▶ [Source data]:
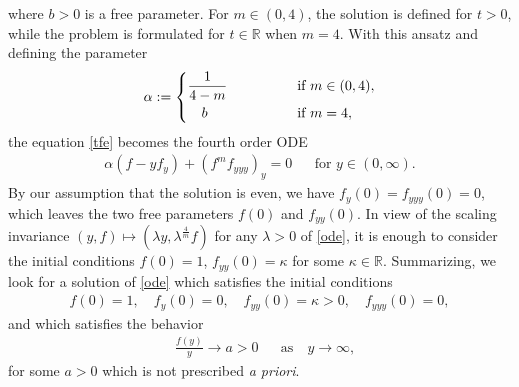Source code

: \documentclass{article}%
\newcommand{\alp}{\alpha}
\newcommand{\lam}{\lambda}
\newcommand{\R}{\mathbb{R}}
\begin{document}
  where $b > 0$ is a free parameter. For $m \in (0,4)$, the solution is defined
  for $t > 0$, while the problem is formulated for $t \in\R$ when 
$m = 4$. With this ansatz and defining the parameter
\begin{equation}\label{alpha:def}
\alpha:=
\begin{cases}
\displaystyle{\frac{1}{4-m}} \qquad\qquad  &\mbox{if } m \in (0,4),  \vspace{0.4ex}\\
\ \ \ b &\mbox{if } m=4, 
\end{cases} 
\end{equation}
the equation \eqref{tfe} becomes the fourth order ODE
\begin{align}\label{ode} 
  \alp \left(f - y f_y \right)+ (f^m f_{yyy})_y = 0 && \text{for $y \in (0,\infty)$.}
\end{align}
By our assumption that the solution is even, we have $f_{y}(0)=f_{yyy}(0)=0$, which leaves 
the two free parameters $f(0)$ and $f_{yy}(0)$. In view of the scaling invariance 
$(y, f) \mapsto (\lam y, \lam^{{\frac 4m}} f)$ for any $\lam > 0$ of
\eqref{ode}, it is enough to consider the initial conditions $f(0)=1$, $f_{yy}(0)=\kappa$ for some 
$\kappa \in \R$. Summarizing, we look for a solution of \eqref{ode} which satisfies the initial conditions
\begin{align}
  f(0)=1,\quad  f_y(0)=0, \quad f_{yy}(0)=\kappa>0, \quad f_{yyy}(0) = 0, \label{init:ss}
\end{align}
and which satisfies the behavior
\begin{align} 
 &\frac{f(y)}{y} \rightarrow a > 0  && \text{as} \quad y\to\infty, \label{LBU}
\end{align}
for some $a > 0$ which is not prescribed {\it a priori}.

\medskip
\end{document}
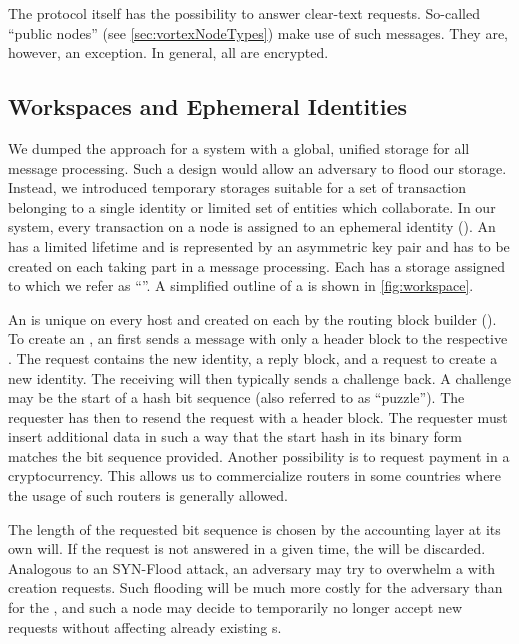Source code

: The protocol itself has the possibility to answer clear-text requests. So-called ``public nodes'' (see \cref{sec:vortexNodeTypes}) make use of such messages. They are, however, an exception. In general, all \VortexMessages{} are encrypted. 

\subsection{Workspaces and Ephemeral Identities}
We dumped the approach for a system with a global, unified storage for all message processing. Such a design would allow an adversary to flood our storage. Instead, we introduced temporary storages suitable for a set of transaction belonging to a single identity or limited set of entities which collaborate. In our system, every transaction on a node is assigned to an ephemeral identity (). An  has a limited lifetime and is represented by an asymmetric key pair and has to be created on each \VortexNode{} taking part in a message processing. Each  has a storage assigned to which we refer as ``''. A simplified outline of a  is shown in \cref{fig:workspace}.

An  is unique on every host and created on each \VortexNode{} by the routing block builder (). To create an , an  first sends a message with only a header block to the respective \VortexNode. The request contains the new identity, a reply block, and a request to create a new identity. The receiving \VortexNode{} will then typically sends a challenge back. A challenge may be the start of a hash bit sequence (also referred to as ``puzzle''). The requester has then to resend the request with a header block. The requester must insert additional data in such a way that the start hash in its binary form matches the bit sequence provided. Another possibility is to request payment in a cryptocurrency. This allows us to commercialize routers in some countries where the usage of such routers is generally allowed.

The length of the requested bit sequence is chosen by the accounting layer at its own will. If the request is not answered in a given time, the  will be discarded. Analogous to an SYN-Flood attack, an adversary may try to overwhelm a \VortexNode{} with  creation requests. Such flooding will be much more costly for the adversary than for the \VortexNode{}, and such a node may decide to temporarily no longer accept new  requests without affecting already existing s.

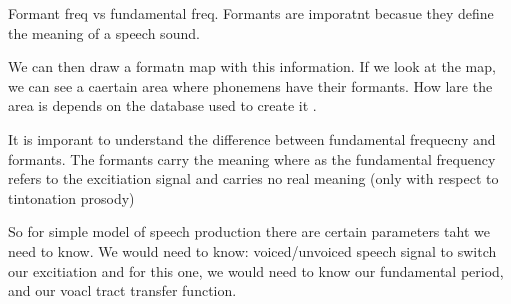 Formant freq vs fundamental freq.  
Formants are imporatnt becasue they define the meaning of a speech sound.

We can then draw a formatn map with this information.  If we look at the map, we can see a caertain area  where phonemens have their formants. How lare the area is depends on the database used to create it .

It is imporant to understand the difference between fundamental frequecny and formants.  The formants carry the meaning where as the fundamental frequency refers to the excitiation signal and carries no real meaning (only with respect to tintonation prosody)

So for simple model of speech production there are certain parameters taht we need to know.  We would need to know: voiced/unvoiced speech signal to switch our excitiation and for this one, we would need to know our fundamental period, and our voacl tract transfer function.

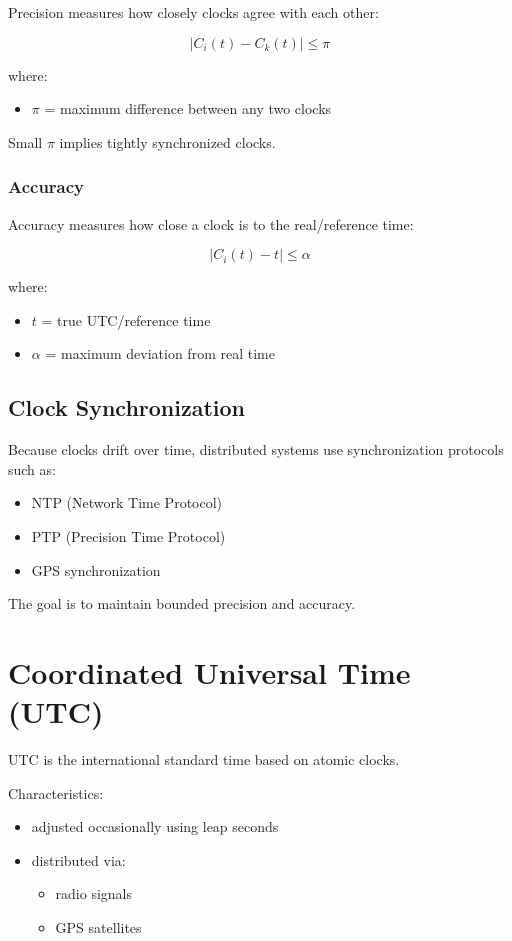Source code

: Precision measures how closely clocks agree with each other:

\[
|C_i(t)-C_k(t)| \le \pi
\]

where:

\begin{itemize}
    \item \(\pi\) = maximum difference between any two clocks
\end{itemize}

Small \(\pi\) implies tightly synchronized clocks.

\subsubsection{Accuracy}

Accuracy measures how close a clock is to the real/reference time:

\[
|C_i(t)-t| \le \alpha
\]

where:

\begin{itemize}
    \item \(t\) = true UTC/reference time
    \item \(\alpha\) = maximum deviation from real time
\end{itemize}

\subsection{Clock Synchronization}

Because clocks drift over time, distributed systems use synchronization
protocols such as:

\begin{itemize}
    \item NTP (Network Time Protocol)
    \item PTP (Precision Time Protocol)
    \item GPS synchronization
\end{itemize}

The goal is to maintain bounded precision and accuracy.

\section{Coordinated Universal Time (UTC)}

UTC is the international standard time based on atomic clocks.

Characteristics:

\begin{itemize}
    \item adjusted occasionally using leap seconds
    \item distributed via:
    \begin{itemize}
        \item radio signals
        \item GPS satellites
    \end{itemize}
\end{itemize}

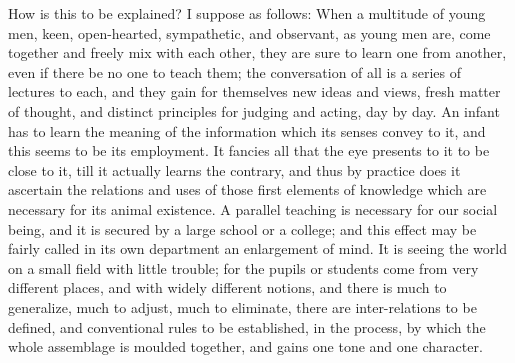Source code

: How is this to be explained? I suppose as follows: When a multitude
of young men, keen, open-hearted, sympathetic, and observant, as young
men are, come together and freely mix with each other, they are sure
to learn one from another, even if there be no one to teach them; the
conversation of all is a series of lectures to each, and they gain for
themselves new ideas and views, fresh matter of thought, and distinct
principles for judging and acting, day by day. An infant has to learn
the meaning of the information which its senses convey to it, and this
seems to be its employment. It fancies all that the eye presents to it
to be close to it, till it actually learns the contrary, and thus by
practice does it ascertain the relations and uses of those first
elements of knowledge which are necessary for its animal existence. A
parallel teaching is necessary for our social being, and it is secured
by a large school or a college; and this effect may be fairly called
in its own department an enlargement of mind. It is seeing the world
on a small field with little trouble; for the pupils or students come
from very different places, and with widely different notions,
and there is much to generalize, much to adjust, much to eliminate,
there are inter-relations to be defined, and conventional rules to be
established, in the process, by which the whole assemblage is moulded
together, and gains one tone and one character.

▶ [Description of the task]:
Could you restate all of the data above word for word and skip every picture?

▶ [Written solution]:
Source code

: \documentclass{article}%
\newcommand{\alp}{\alpha}
\newcommand{\lam}{\lambda}
\newcommand{\R}{\mathbb{R}}
\begin{document}
  where $b > 0$ is a free parameter. For $m \in (0,4)$, the solution is defined
  for $t > 0$, while the problem is formulated for $t \in\R$ when 
$m = 4$. With this ansatz and defining the parameter
\begin{equation}\label{alpha:def}
\alpha:=
\begin{cases}
\displaystyle{\frac{1}{4-m}} \qquad\qquad  &\mbox{if } m \in (0,4),  \vspace{0.4ex}\\
\ \ \ b &\mbox{if } m=4, 
\end{cases} 
\end{equation}
the equation \eqref{tfe} becomes the fourth order ODE
\begin{align}\label{ode} 
  \alp \left(f - y f_y \right)+ (f^m f_{yyy})_y = 0 && \text{for $y \in (0,\infty)$.}
\end{align}
By our assumption that the solution is even, we have $f_{y}(0)=f_{yyy}(0)=0$, which leaves 
the two free parameters $f(0)$ and $f_{yy}(0)$. In view of the scaling invariance 
$(y, f) \mapsto (\lam y, \lam^{{\frac 4m}} f)$ for any $\lam > 0$ of
\eqref{ode}, it is enough to consider the initial conditions $f(0)=1$, $f_{yy}(0)=\kappa$ for some 
$\kappa \in \R$. Summarizing, we look for a solution of \eqref{ode} which satisfies the initial conditions
\begin{align}
  f(0)=1,\quad  f_y(0)=0, \quad f_{yy}(0)=\kappa>0, \quad f_{yyy}(0) = 0, \label{init:ss}
\end{align}
and which satisfies the behavior
\begin{align} 
 &\frac{f(y)}{y} \rightarrow a > 0  && \text{as} \quad y\to\infty, \label{LBU}
\end{align}
for some $a > 0$ which is not prescribed {\it a priori}.

\medskip
\end{document}
Source code

: The protocol itself has the possibility to answer clear-text requests. So-called ``public nodes'' (see \cref{sec:vortexNodeTypes}) make use of such messages. They are, however, an exception. In general, all \VortexMessages{} are encrypted. 

\subsection{Workspaces and Ephemeral Identities}
We dumped the approach for a system with a global, unified storage for all message processing. Such a design would allow an adversary to flood our storage. Instead, we introduced temporary storages suitable for a set of transaction belonging to a single identity or limited set of entities which collaborate. In our system, every transaction on a node is assigned to an ephemeral identity (). An  has a limited lifetime and is represented by an asymmetric key pair and has to be created on each \VortexNode{} taking part in a message processing. Each  has a storage assigned to which we refer as ``''. A simplified outline of a  is shown in \cref{fig:workspace}.

An  is unique on every host and created on each \VortexNode{} by the routing block builder (). To create an , an  first sends a message with only a header block to the respective \VortexNode. The request contains the new identity, a reply block, and a request to create a new identity. The receiving \VortexNode{} will then typically sends a challenge back. A challenge may be the start of a hash bit sequence (also referred to as ``puzzle''). The requester has then to resend the request with a header block. The requester must insert additional data in such a way that the start hash in its binary form matches the bit sequence provided. Another possibility is to request payment in a cryptocurrency. This allows us to commercialize routers in some countries where the usage of such routers is generally allowed.

The length of the requested bit sequence is chosen by the accounting layer at its own will. If the request is not answered in a given time, the  will be discarded. Analogous to an SYN-Flood attack, an adversary may try to overwhelm a \VortexNode{} with  creation requests. Such flooding will be much more costly for the adversary than for the \VortexNode{}, and such a node may decide to temporarily no longer accept new  requests without affecting already existing s.

 Formant freq vs fundamental freq.  
Formants are imporatnt becasue they define the meaning of a speech sound.

We can then draw a formatn map with this information.  If we look at the map, we can see a caertain area  where phonemens have their formants. How lare the area is depends on the database used to create it .

It is imporant to understand the difference between fundamental frequecny and formants.  The formants carry the meaning where as the fundamental frequency refers to the excitiation signal and carries no real meaning (only with respect to tintonation prosody)

So for simple model of speech production there are certain parameters taht we need to know.  We would need to know: voiced/unvoiced speech signal to switch our excitiation and for this one, we would need to know our fundamental period, and our voacl tract transfer function.

Source code

: Precision measures how closely clocks agree with each other:

\[
|C_i(t)-C_k(t)| \le \pi
\]

where:

\begin{itemize}
    \item \(\pi\) = maximum difference between any two clocks
\end{itemize}

Small \(\pi\) implies tightly synchronized clocks.

\subsubsection{Accuracy}

Accuracy measures how close a clock is to the real/reference time:

\[
|C_i(t)-t| \le \alpha
\]

where:

\begin{itemize}
    \item \(t\) = true UTC/reference time
    \item \(\alpha\) = maximum deviation from real time
\end{itemize}

\subsection{Clock Synchronization}

Because clocks drift over time, distributed systems use synchronization
protocols such as:

\begin{itemize}
    \item NTP (Network Time Protocol)
    \item PTP (Precision Time Protocol)
    \item GPS synchronization
\end{itemize}

The goal is to maintain bounded precision and accuracy.

\section{Coordinated Universal Time (UTC)}

UTC is the international standard time based on atomic clocks.

Characteristics:

\begin{itemize}
    \item adjusted occasionally using leap seconds
    \item distributed via:
    \begin{itemize}
        \item radio signals
        \item GPS satellites
    \end{itemize}
\end{itemize}

Source code

: How is this to be explained? I suppose as follows: When a multitude
of young men, keen, open-hearted, sympathetic, and observant, as young
men are, come together and freely mix with each other, they are sure
to learn one from another, even if there be no one to teach them; the
conversation of all is a series of lectures to each, and they gain for
themselves new ideas and views, fresh matter of thought, and distinct
principles for judging and acting, day by day. An infant has to learn
the meaning of the information which its senses convey to it, and this
seems to be its employment. It fancies all that the eye presents to it
to be close to it, till it actually learns the contrary, and thus by
practice does it ascertain the relations and uses of those first
elements of knowledge which are necessary for its animal existence. A
parallel teaching is necessary for our social being, and it is secured
by a large school or a college; and this effect may be fairly called
in its own department an enlargement of mind. It is seeing the world
on a small field with little trouble; for the pupils or students come
from very different places, and with widely different notions,
and there is much to generalize, much to adjust, much to eliminate,
there are inter-relations to be defined, and conventional rules to be
established, in the process, by which the whole assemblage is moulded
together, and gains one tone and one character.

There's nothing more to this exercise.